____ Data records

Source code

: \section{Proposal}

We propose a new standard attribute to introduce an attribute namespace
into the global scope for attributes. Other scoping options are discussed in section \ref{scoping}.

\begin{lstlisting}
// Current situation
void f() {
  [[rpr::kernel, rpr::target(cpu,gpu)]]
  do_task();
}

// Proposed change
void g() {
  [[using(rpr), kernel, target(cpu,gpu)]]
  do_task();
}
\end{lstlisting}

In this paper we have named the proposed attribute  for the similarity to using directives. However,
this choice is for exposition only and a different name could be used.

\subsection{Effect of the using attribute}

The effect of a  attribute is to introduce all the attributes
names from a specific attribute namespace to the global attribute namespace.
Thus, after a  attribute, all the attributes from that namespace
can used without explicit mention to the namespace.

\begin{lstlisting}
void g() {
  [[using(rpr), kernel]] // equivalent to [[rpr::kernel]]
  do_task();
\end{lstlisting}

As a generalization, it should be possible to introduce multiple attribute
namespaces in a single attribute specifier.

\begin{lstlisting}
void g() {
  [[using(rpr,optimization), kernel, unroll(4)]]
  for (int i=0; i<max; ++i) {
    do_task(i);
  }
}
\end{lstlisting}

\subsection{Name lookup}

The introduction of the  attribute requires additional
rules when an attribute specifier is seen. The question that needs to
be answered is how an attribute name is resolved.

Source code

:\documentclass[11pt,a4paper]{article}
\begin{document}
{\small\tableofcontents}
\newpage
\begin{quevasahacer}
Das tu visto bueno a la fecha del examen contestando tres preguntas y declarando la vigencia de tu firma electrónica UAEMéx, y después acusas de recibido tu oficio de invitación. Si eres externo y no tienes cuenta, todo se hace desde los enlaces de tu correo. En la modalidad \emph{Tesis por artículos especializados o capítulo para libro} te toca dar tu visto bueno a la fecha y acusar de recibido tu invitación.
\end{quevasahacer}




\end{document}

________

**Work task**
Nothing in the records may change. Print all of them.

**Answer to this exercise**
Source code

: \section{Proposal}

We propose a new standard attribute to introduce an attribute namespace
into the global scope for attributes. Other scoping options are discussed in section \ref{scoping}.

\begin{lstlisting}
// Current situation
void f() {
  [[rpr::kernel, rpr::target(cpu,gpu)]]
  do_task();
}

// Proposed change
void g() {
  [[using(rpr), kernel, target(cpu,gpu)]]
  do_task();
}
\end{lstlisting}

In this paper we have named the proposed attribute  for the similarity to using directives. However,
this choice is for exposition only and a different name could be used.

\subsection{Effect of the using attribute}

The effect of a  attribute is to introduce all the attributes
names from a specific attribute namespace to the global attribute namespace.
Thus, after a  attribute, all the attributes from that namespace
can used without explicit mention to the namespace.

\begin{lstlisting}
void g() {
  [[using(rpr), kernel]] // equivalent to [[rpr::kernel]]
  do_task();
\end{lstlisting}

As a generalization, it should be possible to introduce multiple attribute
namespaces in a single attribute specifier.

\begin{lstlisting}
void g() {
  [[using(rpr,optimization), kernel, unroll(4)]]
  for (int i=0; i<max; ++i) {
    do_task(i);
  }
}
\end{lstlisting}

\subsection{Name lookup}

The introduction of the  attribute requires additional
rules when an attribute specifier is seen. The question that needs to
be answered is how an attribute name is resolved.

Source code

:\documentclass[11pt,a4paper]{article}
\begin{document}
{\small\tableofcontents}
\newpage
\begin{quevasahacer}
Das tu visto bueno a la fecha del examen contestando tres preguntas y declarando la vigencia de tu firma electrónica UAEMéx, y después acusas de recibido tu oficio de invitación. Si eres externo y no tienes cuenta, todo se hace desde los enlaces de tu correo. En la modalidad \emph{Tesis por artículos especializados o capítulo para libro} te toca dar tu visto bueno a la fecha y acusar de recibido tu invitación.
\end{quevasahacer}




\end{document}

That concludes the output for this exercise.